Exercise details
Write the listing out again, exactly as it appears.

======

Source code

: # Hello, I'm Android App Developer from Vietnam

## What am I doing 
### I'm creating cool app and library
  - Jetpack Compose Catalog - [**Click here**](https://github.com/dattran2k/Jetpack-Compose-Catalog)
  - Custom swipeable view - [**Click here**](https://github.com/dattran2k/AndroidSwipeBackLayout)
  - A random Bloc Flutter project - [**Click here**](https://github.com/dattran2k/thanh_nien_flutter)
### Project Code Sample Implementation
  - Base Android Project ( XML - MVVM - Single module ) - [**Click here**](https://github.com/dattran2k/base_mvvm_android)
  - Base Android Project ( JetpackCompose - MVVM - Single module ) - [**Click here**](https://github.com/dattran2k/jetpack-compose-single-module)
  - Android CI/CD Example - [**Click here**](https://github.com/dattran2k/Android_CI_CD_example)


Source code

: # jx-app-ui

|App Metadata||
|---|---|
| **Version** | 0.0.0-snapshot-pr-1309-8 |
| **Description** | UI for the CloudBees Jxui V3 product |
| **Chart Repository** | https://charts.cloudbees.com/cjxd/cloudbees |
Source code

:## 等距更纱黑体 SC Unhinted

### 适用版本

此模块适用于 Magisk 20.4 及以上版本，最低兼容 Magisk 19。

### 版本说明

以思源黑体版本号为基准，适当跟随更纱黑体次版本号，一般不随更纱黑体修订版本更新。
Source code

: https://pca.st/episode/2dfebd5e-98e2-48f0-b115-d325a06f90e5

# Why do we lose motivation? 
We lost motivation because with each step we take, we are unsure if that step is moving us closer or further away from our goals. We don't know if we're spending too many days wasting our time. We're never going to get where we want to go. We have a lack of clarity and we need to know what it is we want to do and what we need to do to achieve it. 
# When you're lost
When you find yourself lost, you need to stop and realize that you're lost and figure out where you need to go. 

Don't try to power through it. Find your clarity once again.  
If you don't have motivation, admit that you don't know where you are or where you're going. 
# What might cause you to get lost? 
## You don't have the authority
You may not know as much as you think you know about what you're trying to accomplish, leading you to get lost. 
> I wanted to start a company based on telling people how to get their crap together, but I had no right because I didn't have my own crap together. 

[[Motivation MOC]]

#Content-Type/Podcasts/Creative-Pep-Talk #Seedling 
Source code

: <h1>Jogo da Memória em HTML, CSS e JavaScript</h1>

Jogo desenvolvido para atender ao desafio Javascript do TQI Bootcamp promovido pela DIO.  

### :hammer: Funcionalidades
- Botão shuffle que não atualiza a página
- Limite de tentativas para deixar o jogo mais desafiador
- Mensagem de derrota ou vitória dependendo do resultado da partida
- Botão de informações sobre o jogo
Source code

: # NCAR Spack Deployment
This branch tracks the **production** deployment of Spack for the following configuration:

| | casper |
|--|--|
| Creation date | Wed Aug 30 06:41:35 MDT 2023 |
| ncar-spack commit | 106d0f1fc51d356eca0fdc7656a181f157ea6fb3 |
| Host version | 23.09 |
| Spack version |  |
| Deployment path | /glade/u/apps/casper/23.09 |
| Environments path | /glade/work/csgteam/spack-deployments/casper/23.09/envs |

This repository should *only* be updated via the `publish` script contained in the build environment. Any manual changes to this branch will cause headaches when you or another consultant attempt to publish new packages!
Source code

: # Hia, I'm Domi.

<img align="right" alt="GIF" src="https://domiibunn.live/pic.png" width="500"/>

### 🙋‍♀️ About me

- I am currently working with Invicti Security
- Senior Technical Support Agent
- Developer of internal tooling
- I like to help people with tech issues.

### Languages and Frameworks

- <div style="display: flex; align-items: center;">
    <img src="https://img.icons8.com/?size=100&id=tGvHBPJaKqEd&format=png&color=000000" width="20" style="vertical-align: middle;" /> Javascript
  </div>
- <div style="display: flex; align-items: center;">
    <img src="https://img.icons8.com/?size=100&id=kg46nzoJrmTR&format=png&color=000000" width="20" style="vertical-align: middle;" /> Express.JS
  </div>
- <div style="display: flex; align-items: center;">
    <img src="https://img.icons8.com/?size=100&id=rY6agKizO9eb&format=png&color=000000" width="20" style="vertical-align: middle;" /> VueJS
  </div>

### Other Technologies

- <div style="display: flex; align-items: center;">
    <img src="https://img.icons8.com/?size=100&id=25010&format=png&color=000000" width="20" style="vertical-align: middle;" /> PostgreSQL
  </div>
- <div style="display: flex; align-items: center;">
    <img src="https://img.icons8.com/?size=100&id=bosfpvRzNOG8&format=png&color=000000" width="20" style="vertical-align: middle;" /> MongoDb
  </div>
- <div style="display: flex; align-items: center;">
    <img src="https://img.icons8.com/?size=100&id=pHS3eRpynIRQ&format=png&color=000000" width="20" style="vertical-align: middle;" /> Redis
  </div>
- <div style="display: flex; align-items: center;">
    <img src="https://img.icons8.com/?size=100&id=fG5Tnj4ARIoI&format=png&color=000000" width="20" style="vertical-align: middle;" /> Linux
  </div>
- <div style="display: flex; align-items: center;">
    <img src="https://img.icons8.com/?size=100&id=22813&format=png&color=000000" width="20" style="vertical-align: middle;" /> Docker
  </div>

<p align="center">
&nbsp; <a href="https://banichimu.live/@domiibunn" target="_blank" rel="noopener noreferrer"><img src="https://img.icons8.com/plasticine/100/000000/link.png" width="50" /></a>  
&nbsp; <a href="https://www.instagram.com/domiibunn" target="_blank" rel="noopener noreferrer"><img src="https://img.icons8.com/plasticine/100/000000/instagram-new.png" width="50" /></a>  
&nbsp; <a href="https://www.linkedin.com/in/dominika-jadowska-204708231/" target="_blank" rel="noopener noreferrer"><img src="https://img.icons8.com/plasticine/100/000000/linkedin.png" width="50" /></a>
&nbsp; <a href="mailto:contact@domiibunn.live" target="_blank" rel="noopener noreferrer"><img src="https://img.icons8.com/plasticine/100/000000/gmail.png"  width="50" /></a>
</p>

======

Solution for this problem
Source code

: # Hello, I'm Android App Developer from Vietnam

## What am I doing 
### I'm creating cool app and library
  - Jetpack Compose Catalog - [**Click here**](https://github.com/dattran2k/Jetpack-Compose-Catalog)
  - Custom swipeable view - [**Click here**](https://github.com/dattran2k/AndroidSwipeBackLayout)
  - A random Bloc Flutter project - [**Click here**](https://github.com/dattran2k/thanh_nien_flutter)
### Project Code Sample Implementation
  - Base Android Project ( XML - MVVM - Single module ) - [**Click here**](https://github.com/dattran2k/base_mvvm_android)
  - Base Android Project ( JetpackCompose - MVVM - Single module ) - [**Click here**](https://github.com/dattran2k/jetpack-compose-single-module)
  - Android CI/CD Example - [**Click here**](https://github.com/dattran2k/Android_CI_CD_example)


Source code

: # jx-app-ui

|App Metadata||
|---|---|
| **Version** | 0.0.0-snapshot-pr-1309-8 |
| **Description** | UI for the CloudBees Jxui V3 product |
| **Chart Repository** | https://charts.cloudbees.com/cjxd/cloudbees |
Source code

:## 等距更纱黑体 SC Unhinted

### 适用版本

此模块适用于 Magisk 20.4 及以上版本，最低兼容 Magisk 19。

### 版本说明

以思源黑体版本号为基准，适当跟随更纱黑体次版本号，一般不随更纱黑体修订版本更新。
Source code

: https://pca.st/episode/2dfebd5e-98e2-48f0-b115-d325a06f90e5

# Why do we lose motivation? 
We lost motivation because with each step we take, we are unsure if that step is moving us closer or further away from our goals. We don't know if we're spending too many days wasting our time. We're never going to get where we want to go. We have a lack of clarity and we need to know what it is we want to do and what we need to do to achieve it. 
# When you're lost
When you find yourself lost, you need to stop and realize that you're lost and figure out where you need to go. 

Don't try to power through it. Find your clarity once again.  
If you don't have motivation, admit that you don't know where you are or where you're going. 
# What might cause you to get lost? 
## You don't have the authority
You may not know as much as you think you know about what you're trying to accomplish, leading you to get lost. 
> I wanted to start a company based on telling people how to get their crap together, but I had no right because I didn't have my own crap together. 

[[Motivation MOC]]

#Content-Type/Podcasts/Creative-Pep-Talk #Seedling 
Source code

: <h1>Jogo da Memória em HTML, CSS e JavaScript</h1>

Jogo desenvolvido para atender ao desafio Javascript do TQI Bootcamp promovido pela DIO.  

### :hammer: Funcionalidades
- Botão shuffle que não atualiza a página
- Limite de tentativas para deixar o jogo mais desafiador
- Mensagem de derrota ou vitória dependendo do resultado da partida
- Botão de informações sobre o jogo
Source code

: # NCAR Spack Deployment
This branch tracks the **production** deployment of Spack for the following configuration:

| | casper |
|--|--|
| Creation date | Wed Aug 30 06:41:35 MDT 2023 |
| ncar-spack commit | 106d0f1fc51d356eca0fdc7656a181f157ea6fb3 |
| Host version | 23.09 |
| Spack version |  |
| Deployment path | /glade/u/apps/casper/23.09 |
| Environments path | /glade/work/csgteam/spack-deployments/casper/23.09/envs |

This repository should *only* be updated via the `publish` script contained in the build environment. Any manual changes to this branch will cause headaches when you or another consultant attempt to publish new packages!
Source code

: # Hia, I'm Domi.

<img align="right" alt="GIF" src="https://domiibunn.live/pic.png" width="500"/>

### 🙋‍♀️ About me

- I am currently working with Invicti Security
- Senior Technical Support Agent
- Developer of internal tooling
- I like to help people with tech issues.

### Languages and Frameworks

- <div style="display: flex; align-items: center;">
    <img src="https://img.icons8.com/?size=100&id=tGvHBPJaKqEd&format=png&color=000000" width="20" style="vertical-align: middle;" /> Javascript
  </div>
- <div style="display: flex; align-items: center;">
    <img src="https://img.icons8.com/?size=100&id=kg46nzoJrmTR&format=png&color=000000" width="20" style="vertical-align: middle;" /> Express.JS
  </div>
- <div style="display: flex; align-items: center;">
    <img src="https://img.icons8.com/?size=100&id=rY6agKizO9eb&format=png&color=000000" width="20" style="vertical-align: middle;" /> VueJS
  </div>

### Other Technologies

- <div style="display: flex; align-items: center;">
    <img src="https://img.icons8.com/?size=100&id=25010&format=png&color=000000" width="20" style="vertical-align: middle;" /> PostgreSQL
  </div>
- <div style="display: flex; align-items: center;">
    <img src="https://img.icons8.com/?size=100&id=bosfpvRzNOG8&format=png&color=000000" width="20" style="vertical-align: middle;" /> MongoDb
  </div>
- <div style="display: flex; align-items: center;">
    <img src="https://img.icons8.com/?size=100&id=pHS3eRpynIRQ&format=png&color=000000" width="20" style="vertical-align: middle;" /> Redis
  </div>
- <div style="display: flex; align-items: center;">
    <img src="https://img.icons8.com/?size=100&id=fG5Tnj4ARIoI&format=png&color=000000" width="20" style="vertical-align: middle;" /> Linux
  </div>
- <div style="display: flex; align-items: center;">
    <img src="https://img.icons8.com/?size=100&id=22813&format=png&color=000000" width="20" style="vertical-align: middle;" /> Docker
  </div>

<p align="center">
&nbsp; <a href="https://banichimu.live/@domiibunn" target="_blank" rel="noopener noreferrer"><img src="https://img.icons8.com/plasticine/100/000000/link.png" width="50" /></a>  
&nbsp; <a href="https://www.instagram.com/domiibunn" target="_blank" rel="noopener noreferrer"><img src="https://img.icons8.com/plasticine/100/000000/instagram-new.png" width="50" /></a>  
&nbsp; <a href="https://www.linkedin.com/in/dominika-jadowska-204708231/" target="_blank" rel="noopener noreferrer"><img src="https://img.icons8.com/plasticine/100/000000/linkedin.png" width="50" /></a>
&nbsp; <a href="mailto:contact@domiibunn.live" target="_blank" rel="noopener noreferrer"><img src="https://img.icons8.com/plasticine/100/000000/gmail.png"  width="50" /></a>
</p>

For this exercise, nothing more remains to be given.